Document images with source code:
════════

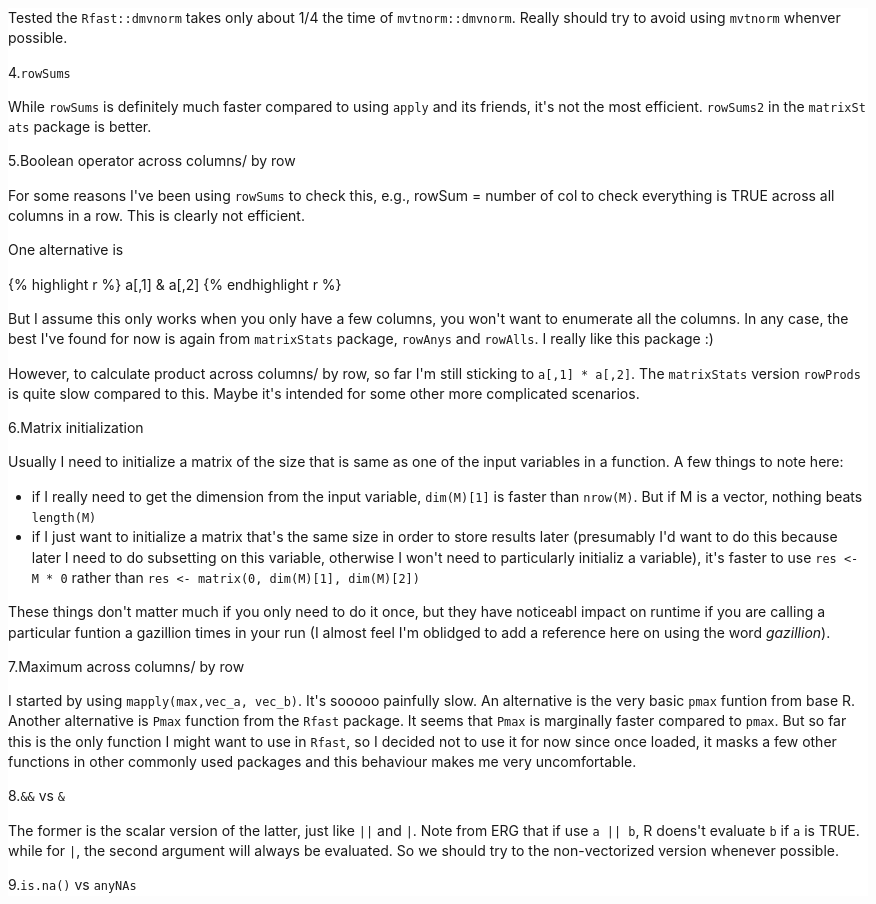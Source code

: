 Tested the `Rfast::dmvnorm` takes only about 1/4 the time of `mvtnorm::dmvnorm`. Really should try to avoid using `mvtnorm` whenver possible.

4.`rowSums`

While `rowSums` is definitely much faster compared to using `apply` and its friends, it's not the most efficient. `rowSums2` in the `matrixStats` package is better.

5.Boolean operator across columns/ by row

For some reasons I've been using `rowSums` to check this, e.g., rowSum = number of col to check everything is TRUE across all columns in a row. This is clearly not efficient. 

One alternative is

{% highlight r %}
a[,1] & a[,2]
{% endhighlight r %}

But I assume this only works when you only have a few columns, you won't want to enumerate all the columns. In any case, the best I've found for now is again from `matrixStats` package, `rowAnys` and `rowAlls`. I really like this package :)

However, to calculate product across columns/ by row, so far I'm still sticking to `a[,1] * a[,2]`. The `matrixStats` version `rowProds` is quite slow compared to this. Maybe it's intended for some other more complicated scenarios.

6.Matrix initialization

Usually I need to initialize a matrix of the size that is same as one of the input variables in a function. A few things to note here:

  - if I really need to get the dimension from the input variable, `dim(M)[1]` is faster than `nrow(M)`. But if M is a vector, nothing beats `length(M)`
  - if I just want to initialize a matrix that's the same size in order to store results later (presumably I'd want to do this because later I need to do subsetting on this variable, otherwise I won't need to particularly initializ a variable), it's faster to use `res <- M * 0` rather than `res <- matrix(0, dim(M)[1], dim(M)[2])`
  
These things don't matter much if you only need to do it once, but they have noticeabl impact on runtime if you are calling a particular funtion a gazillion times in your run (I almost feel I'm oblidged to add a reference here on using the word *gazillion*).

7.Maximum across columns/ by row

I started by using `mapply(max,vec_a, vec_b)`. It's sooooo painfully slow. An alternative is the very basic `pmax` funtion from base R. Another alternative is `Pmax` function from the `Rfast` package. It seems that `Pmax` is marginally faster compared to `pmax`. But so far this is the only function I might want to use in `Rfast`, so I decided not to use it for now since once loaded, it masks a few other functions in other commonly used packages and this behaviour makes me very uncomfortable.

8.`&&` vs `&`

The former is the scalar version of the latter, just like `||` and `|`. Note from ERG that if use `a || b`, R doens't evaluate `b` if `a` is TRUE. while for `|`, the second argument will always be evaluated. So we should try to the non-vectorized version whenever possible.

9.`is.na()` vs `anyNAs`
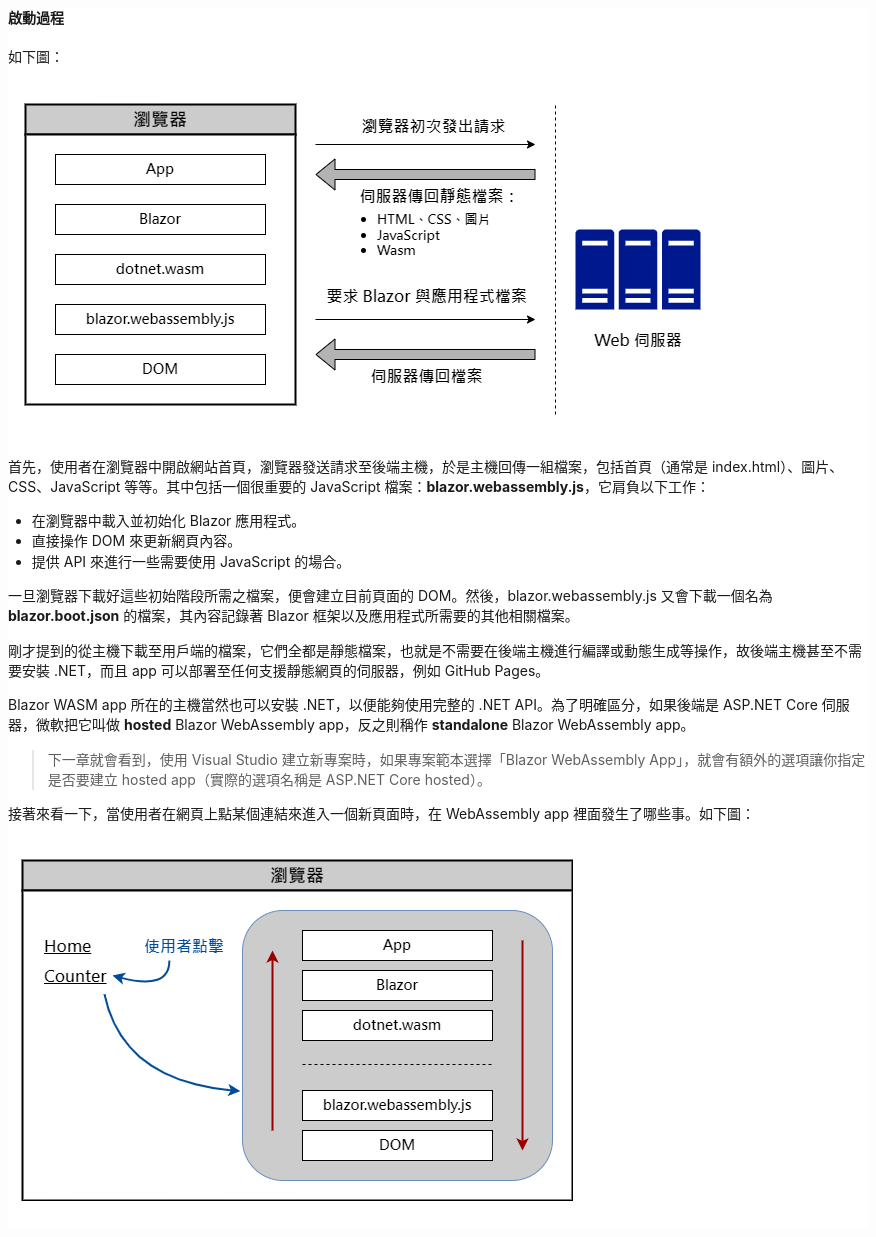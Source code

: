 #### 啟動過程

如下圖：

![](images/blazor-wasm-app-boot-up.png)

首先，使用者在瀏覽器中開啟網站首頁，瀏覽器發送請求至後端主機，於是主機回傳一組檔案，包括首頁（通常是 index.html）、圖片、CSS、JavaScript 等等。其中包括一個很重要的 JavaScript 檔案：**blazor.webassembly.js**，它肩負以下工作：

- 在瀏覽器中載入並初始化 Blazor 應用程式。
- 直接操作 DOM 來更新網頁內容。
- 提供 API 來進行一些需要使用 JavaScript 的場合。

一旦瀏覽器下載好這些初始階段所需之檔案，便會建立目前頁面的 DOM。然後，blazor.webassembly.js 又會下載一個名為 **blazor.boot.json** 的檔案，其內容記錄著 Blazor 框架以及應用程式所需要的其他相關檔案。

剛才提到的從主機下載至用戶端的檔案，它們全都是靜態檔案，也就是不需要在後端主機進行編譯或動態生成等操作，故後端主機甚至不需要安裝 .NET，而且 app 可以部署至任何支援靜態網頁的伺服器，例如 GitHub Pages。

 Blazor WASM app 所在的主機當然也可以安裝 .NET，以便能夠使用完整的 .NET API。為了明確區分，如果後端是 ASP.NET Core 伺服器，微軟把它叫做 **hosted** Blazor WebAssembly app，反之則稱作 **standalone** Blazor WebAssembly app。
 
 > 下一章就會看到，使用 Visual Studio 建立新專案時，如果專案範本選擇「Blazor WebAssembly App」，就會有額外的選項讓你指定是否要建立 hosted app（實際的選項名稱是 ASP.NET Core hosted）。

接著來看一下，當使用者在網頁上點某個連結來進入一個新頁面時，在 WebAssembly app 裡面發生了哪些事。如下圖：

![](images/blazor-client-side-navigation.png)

════════

WORK REQUEST – Retype all the entries word for word; the pictures stay out.

ANSWER SPACE –
Source code

: Tested the `Rfast::dmvnorm` takes only about 1/4 the time of `mvtnorm::dmvnorm`. Really should try to avoid using `mvtnorm` whenver possible.

4.`rowSums`

While `rowSums` is definitely much faster compared to using `apply` and its friends, it's not the most efficient. `rowSums2` in the `matrixStats` package is better.

5.Boolean operator across columns/ by row

For some reasons I've been using `rowSums` to check this, e.g., rowSum = number of col to check everything is TRUE across all columns in a row. This is clearly not efficient. 

One alternative is

{% highlight r %}
a[,1] & a[,2]
{% endhighlight r %}

But I assume this only works when you only have a few columns, you won't want to enumerate all the columns. In any case, the best I've found for now is again from `matrixStats` package, `rowAnys` and `rowAlls`. I really like this package :)

However, to calculate product across columns/ by row, so far I'm still sticking to `a[,1] * a[,2]`. The `matrixStats` version `rowProds` is quite slow compared to this. Maybe it's intended for some other more complicated scenarios.

6.Matrix initialization

Usually I need to initialize a matrix of the size that is same as one of the input variables in a function. A few things to note here:

  - if I really need to get the dimension from the input variable, `dim(M)[1]` is faster than `nrow(M)`. But if M is a vector, nothing beats `length(M)`
  - if I just want to initialize a matrix that's the same size in order to store results later (presumably I'd want to do this because later I need to do subsetting on this variable, otherwise I won't need to particularly initializ a variable), it's faster to use `res <- M * 0` rather than `res <- matrix(0, dim(M)[1], dim(M)[2])`
  
These things don't matter much if you only need to do it once, but they have noticeabl impact on runtime if you are calling a particular funtion a gazillion times in your run (I almost feel I'm oblidged to add a reference here on using the word *gazillion*).

7.Maximum across columns/ by row

I started by using `mapply(max,vec_a, vec_b)`. It's sooooo painfully slow. An alternative is the very basic `pmax` funtion from base R. Another alternative is `Pmax` function from the `Rfast` package. It seems that `Pmax` is marginally faster compared to `pmax`. But so far this is the only function I might want to use in `Rfast`, so I decided not to use it for now since once loaded, it masks a few other functions in other commonly used packages and this behaviour makes me very uncomfortable.

8.`&&` vs `&`

The former is the scalar version of the latter, just like `||` and `|`. Note from ERG that if use `a || b`, R doens't evaluate `b` if `a` is TRUE. while for `|`, the second argument will always be evaluated. So we should try to the non-vectorized version whenever possible.

9.`is.na()` vs `anyNAs`
Source code

: #### 啟動過程

如下圖：

![](images/blazor-wasm-app-boot-up.png)

首先，使用者在瀏覽器中開啟網站首頁，瀏覽器發送請求至後端主機，於是主機回傳一組檔案，包括首頁（通常是 index.html）、圖片、CSS、JavaScript 等等。其中包括一個很重要的 JavaScript 檔案：**blazor.webassembly.js**，它肩負以下工作：

- 在瀏覽器中載入並初始化 Blazor 應用程式。
- 直接操作 DOM 來更新網頁內容。
- 提供 API 來進行一些需要使用 JavaScript 的場合。

一旦瀏覽器下載好這些初始階段所需之檔案，便會建立目前頁面的 DOM。然後，blazor.webassembly.js 又會下載一個名為 **blazor.boot.json** 的檔案，其內容記錄著 Blazor 框架以及應用程式所需要的其他相關檔案。

剛才提到的從主機下載至用戶端的檔案，它們全都是靜態檔案，也就是不需要在後端主機進行編譯或動態生成等操作，故後端主機甚至不需要安裝 .NET，而且 app 可以部署至任何支援靜態網頁的伺服器，例如 GitHub Pages。

 Blazor WASM app 所在的主機當然也可以安裝 .NET，以便能夠使用完整的 .NET API。為了明確區分，如果後端是 ASP.NET Core 伺服器，微軟把它叫做 **hosted** Blazor WebAssembly app，反之則稱作 **standalone** Blazor WebAssembly app。
 
 > 下一章就會看到，使用 Visual Studio 建立新專案時，如果專案範本選擇「Blazor WebAssembly App」，就會有額外的選項讓你指定是否要建立 hosted app（實際的選項名稱是 ASP.NET Core hosted）。

接著來看一下，當使用者在網頁上點某個連結來進入一個新頁面時，在 WebAssembly app 裡面發生了哪些事。如下圖：

![](images/blazor-client-side-navigation.png)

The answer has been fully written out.